◆ Data ◆
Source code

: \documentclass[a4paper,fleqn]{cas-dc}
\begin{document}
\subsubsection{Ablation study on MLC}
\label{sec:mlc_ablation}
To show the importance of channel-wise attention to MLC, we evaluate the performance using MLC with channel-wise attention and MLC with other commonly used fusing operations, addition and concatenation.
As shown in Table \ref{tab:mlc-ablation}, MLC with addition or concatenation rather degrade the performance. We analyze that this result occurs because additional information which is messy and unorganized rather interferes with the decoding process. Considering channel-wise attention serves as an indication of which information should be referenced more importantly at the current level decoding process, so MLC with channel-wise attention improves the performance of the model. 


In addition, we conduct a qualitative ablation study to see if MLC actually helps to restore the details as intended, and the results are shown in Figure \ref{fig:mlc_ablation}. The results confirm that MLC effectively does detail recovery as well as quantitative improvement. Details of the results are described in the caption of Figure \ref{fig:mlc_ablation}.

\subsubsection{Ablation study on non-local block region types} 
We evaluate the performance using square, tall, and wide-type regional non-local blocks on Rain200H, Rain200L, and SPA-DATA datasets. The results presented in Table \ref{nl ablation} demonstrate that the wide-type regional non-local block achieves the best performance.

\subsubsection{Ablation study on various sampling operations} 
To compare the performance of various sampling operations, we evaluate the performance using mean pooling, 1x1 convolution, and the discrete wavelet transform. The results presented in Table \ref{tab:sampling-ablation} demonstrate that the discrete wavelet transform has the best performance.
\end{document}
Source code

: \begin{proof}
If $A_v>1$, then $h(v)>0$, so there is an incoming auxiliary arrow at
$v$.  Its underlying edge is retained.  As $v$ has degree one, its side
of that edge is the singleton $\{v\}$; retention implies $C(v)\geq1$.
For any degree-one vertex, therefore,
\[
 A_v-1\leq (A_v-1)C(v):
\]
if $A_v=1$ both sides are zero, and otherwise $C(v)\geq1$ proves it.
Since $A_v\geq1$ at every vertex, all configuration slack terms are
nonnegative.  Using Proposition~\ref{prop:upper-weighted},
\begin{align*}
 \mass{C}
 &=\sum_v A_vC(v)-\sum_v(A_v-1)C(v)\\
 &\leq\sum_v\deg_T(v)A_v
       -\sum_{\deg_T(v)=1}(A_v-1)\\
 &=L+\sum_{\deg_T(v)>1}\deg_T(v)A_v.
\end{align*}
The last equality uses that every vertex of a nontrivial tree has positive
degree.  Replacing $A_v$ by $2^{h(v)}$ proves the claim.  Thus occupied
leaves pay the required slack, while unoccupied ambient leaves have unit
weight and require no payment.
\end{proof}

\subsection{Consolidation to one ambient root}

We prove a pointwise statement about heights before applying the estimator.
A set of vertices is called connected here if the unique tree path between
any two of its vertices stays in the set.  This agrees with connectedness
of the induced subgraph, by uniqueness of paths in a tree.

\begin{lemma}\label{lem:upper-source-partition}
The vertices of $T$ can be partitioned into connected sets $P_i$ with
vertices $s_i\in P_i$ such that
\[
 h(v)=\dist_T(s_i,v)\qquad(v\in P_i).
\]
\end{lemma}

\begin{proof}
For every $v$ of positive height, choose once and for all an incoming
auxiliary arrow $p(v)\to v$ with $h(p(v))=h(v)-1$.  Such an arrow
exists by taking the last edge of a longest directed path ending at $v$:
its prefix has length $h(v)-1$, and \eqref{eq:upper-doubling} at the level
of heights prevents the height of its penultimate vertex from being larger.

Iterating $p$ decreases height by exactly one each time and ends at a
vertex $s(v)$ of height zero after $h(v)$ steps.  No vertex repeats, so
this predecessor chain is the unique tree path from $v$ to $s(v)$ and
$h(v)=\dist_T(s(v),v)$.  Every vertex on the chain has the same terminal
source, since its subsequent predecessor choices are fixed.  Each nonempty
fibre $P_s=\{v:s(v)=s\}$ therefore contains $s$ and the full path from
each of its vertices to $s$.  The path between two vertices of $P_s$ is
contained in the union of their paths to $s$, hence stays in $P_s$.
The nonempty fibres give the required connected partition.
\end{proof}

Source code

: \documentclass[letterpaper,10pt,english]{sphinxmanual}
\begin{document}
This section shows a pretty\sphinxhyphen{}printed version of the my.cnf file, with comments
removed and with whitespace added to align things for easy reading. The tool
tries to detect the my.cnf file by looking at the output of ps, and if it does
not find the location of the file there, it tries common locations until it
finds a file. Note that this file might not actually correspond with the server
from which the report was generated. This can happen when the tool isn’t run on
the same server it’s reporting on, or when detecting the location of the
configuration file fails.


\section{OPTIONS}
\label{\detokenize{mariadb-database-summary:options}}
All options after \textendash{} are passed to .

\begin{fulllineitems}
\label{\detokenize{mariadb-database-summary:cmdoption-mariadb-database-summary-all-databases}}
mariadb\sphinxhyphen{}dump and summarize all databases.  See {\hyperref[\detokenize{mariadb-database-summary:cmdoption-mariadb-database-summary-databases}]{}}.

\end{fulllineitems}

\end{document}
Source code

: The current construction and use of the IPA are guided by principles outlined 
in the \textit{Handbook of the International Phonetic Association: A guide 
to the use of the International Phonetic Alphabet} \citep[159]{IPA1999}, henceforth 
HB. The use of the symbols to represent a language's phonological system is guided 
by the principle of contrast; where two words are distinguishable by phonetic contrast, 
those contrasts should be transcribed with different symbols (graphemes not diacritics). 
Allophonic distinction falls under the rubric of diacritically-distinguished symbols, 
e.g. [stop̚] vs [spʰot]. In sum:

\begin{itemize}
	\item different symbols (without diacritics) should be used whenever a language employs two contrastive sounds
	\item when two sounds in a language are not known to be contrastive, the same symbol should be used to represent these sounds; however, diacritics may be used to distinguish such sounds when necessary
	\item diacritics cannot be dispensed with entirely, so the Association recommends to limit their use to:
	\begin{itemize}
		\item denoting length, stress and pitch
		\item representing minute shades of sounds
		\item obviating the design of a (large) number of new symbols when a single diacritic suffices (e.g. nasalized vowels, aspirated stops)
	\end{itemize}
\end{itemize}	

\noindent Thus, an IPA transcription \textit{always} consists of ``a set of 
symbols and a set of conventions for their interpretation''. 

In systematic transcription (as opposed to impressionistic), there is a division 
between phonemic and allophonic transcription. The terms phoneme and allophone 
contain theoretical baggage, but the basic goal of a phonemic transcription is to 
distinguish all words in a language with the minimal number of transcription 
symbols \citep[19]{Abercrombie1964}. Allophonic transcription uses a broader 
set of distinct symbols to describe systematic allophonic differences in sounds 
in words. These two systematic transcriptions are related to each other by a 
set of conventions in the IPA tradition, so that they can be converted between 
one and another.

◆ Problem details ◆
Your task is to transcribe the material, which must come out exactly as written.

◆ Output ◆
Source code

: \documentclass[a4paper,fleqn]{cas-dc}
\begin{document}
\subsubsection{Ablation study on MLC}
\label{sec:mlc_ablation}
To show the importance of channel-wise attention to MLC, we evaluate the performance using MLC with channel-wise attention and MLC with other commonly used fusing operations, addition and concatenation.
As shown in Table \ref{tab:mlc-ablation}, MLC with addition or concatenation rather degrade the performance. We analyze that this result occurs because additional information which is messy and unorganized rather interferes with the decoding process. Considering channel-wise attention serves as an indication of which information should be referenced more importantly at the current level decoding process, so MLC with channel-wise attention improves the performance of the model. 


In addition, we conduct a qualitative ablation study to see if MLC actually helps to restore the details as intended, and the results are shown in Figure \ref{fig:mlc_ablation}. The results confirm that MLC effectively does detail recovery as well as quantitative improvement. Details of the results are described in the caption of Figure \ref{fig:mlc_ablation}.

\subsubsection{Ablation study on non-local block region types} 
We evaluate the performance using square, tall, and wide-type regional non-local blocks on Rain200H, Rain200L, and SPA-DATA datasets. The results presented in Table \ref{nl ablation} demonstrate that the wide-type regional non-local block achieves the best performance.

\subsubsection{Ablation study on various sampling operations} 
To compare the performance of various sampling operations, we evaluate the performance using mean pooling, 1x1 convolution, and the discrete wavelet transform. The results presented in Table \ref{tab:sampling-ablation} demonstrate that the discrete wavelet transform has the best performance.
\end{document}
Source code

: \begin{proof}
If $A_v>1$, then $h(v)>0$, so there is an incoming auxiliary arrow at
$v$.  Its underlying edge is retained.  As $v$ has degree one, its side
of that edge is the singleton $\{v\}$; retention implies $C(v)\geq1$.
For any degree-one vertex, therefore,
\[
 A_v-1\leq (A_v-1)C(v):
\]
if $A_v=1$ both sides are zero, and otherwise $C(v)\geq1$ proves it.
Since $A_v\geq1$ at every vertex, all configuration slack terms are
nonnegative.  Using Proposition~\ref{prop:upper-weighted},
\begin{align*}
 \mass{C}
 &=\sum_v A_vC(v)-\sum_v(A_v-1)C(v)\\
 &\leq\sum_v\deg_T(v)A_v
       -\sum_{\deg_T(v)=1}(A_v-1)\\
 &=L+\sum_{\deg_T(v)>1}\deg_T(v)A_v.
\end{align*}
The last equality uses that every vertex of a nontrivial tree has positive
degree.  Replacing $A_v$ by $2^{h(v)}$ proves the claim.  Thus occupied
leaves pay the required slack, while unoccupied ambient leaves have unit
weight and require no payment.
\end{proof}

\subsection{Consolidation to one ambient root}

We prove a pointwise statement about heights before applying the estimator.
A set of vertices is called connected here if the unique tree path between
any two of its vertices stays in the set.  This agrees with connectedness
of the induced subgraph, by uniqueness of paths in a tree.

\begin{lemma}\label{lem:upper-source-partition}
The vertices of $T$ can be partitioned into connected sets $P_i$ with
vertices $s_i\in P_i$ such that
\[
 h(v)=\dist_T(s_i,v)\qquad(v\in P_i).
\]
\end{lemma}

\begin{proof}
For every $v$ of positive height, choose once and for all an incoming
auxiliary arrow $p(v)\to v$ with $h(p(v))=h(v)-1$.  Such an arrow
exists by taking the last edge of a longest directed path ending at $v$:
its prefix has length $h(v)-1$, and \eqref{eq:upper-doubling} at the level
of heights prevents the height of its penultimate vertex from being larger.

Iterating $p$ decreases height by exactly one each time and ends at a
vertex $s(v)$ of height zero after $h(v)$ steps.  No vertex repeats, so
this predecessor chain is the unique tree path from $v$ to $s(v)$ and
$h(v)=\dist_T(s(v),v)$.  Every vertex on the chain has the same terminal
source, since its subsequent predecessor choices are fixed.  Each nonempty
fibre $P_s=\{v:s(v)=s\}$ therefore contains $s$ and the full path from
each of its vertices to $s$.  The path between two vertices of $P_s$ is
contained in the union of their paths to $s$, hence stays in $P_s$.
The nonempty fibres give the required connected partition.
\end{proof}

Source code

: \documentclass[letterpaper,10pt,english]{sphinxmanual}
\begin{document}
This section shows a pretty\sphinxhyphen{}printed version of the my.cnf file, with comments
removed and with whitespace added to align things for easy reading. The tool
tries to detect the my.cnf file by looking at the output of ps, and if it does
not find the location of the file there, it tries common locations until it
finds a file. Note that this file might not actually correspond with the server
from which the report was generated. This can happen when the tool isn’t run on
the same server it’s reporting on, or when detecting the location of the
configuration file fails.


\section{OPTIONS}
\label{\detokenize{mariadb-database-summary:options}}
All options after \textendash{} are passed to .

\begin{fulllineitems}
\label{\detokenize{mariadb-database-summary:cmdoption-mariadb-database-summary-all-databases}}
mariadb\sphinxhyphen{}dump and summarize all databases.  See {\hyperref[\detokenize{mariadb-database-summary:cmdoption-mariadb-database-summary-databases}]{}}.

\end{fulllineitems}

\end{document}
Source code

: The current construction and use of the IPA are guided by principles outlined 
in the \textit{Handbook of the International Phonetic Association: A guide 
to the use of the International Phonetic Alphabet} \citep[159]{IPA1999}, henceforth 
HB. The use of the symbols to represent a language's phonological system is guided 
by the principle of contrast; where two words are distinguishable by phonetic contrast, 
those contrasts should be transcribed with different symbols (graphemes not diacritics). 
Allophonic distinction falls under the rubric of diacritically-distinguished symbols, 
e.g. [stop̚] vs [spʰot]. In sum:

\begin{itemize}
	\item different symbols (without diacritics) should be used whenever a language employs two contrastive sounds
	\item when two sounds in a language are not known to be contrastive, the same symbol should be used to represent these sounds; however, diacritics may be used to distinguish such sounds when necessary
	\item diacritics cannot be dispensed with entirely, so the Association recommends to limit their use to:
	\begin{itemize}
		\item denoting length, stress and pitch
		\item representing minute shades of sounds
		\item obviating the design of a (large) number of new symbols when a single diacritic suffices (e.g. nasalized vowels, aspirated stops)
	\end{itemize}
\end{itemize}	

\noindent Thus, an IPA transcription \textit{always} consists of ``a set of 
symbols and a set of conventions for their interpretation''. 

In systematic transcription (as opposed to impressionistic), there is a division 
between phonemic and allophonic transcription. The terms phoneme and allophone 
contain theoretical baggage, but the basic goal of a phonemic transcription is to 
distinguish all words in a language with the minimal number of transcription 
symbols \citep[19]{Abercrombie1964}. Allophonic transcription uses a broader 
set of distinct symbols to describe systematic allophonic differences in sounds 
in words. These two systematic transcriptions are related to each other by a 
set of conventions in the IPA tradition, so that they can be converted between 
one and another.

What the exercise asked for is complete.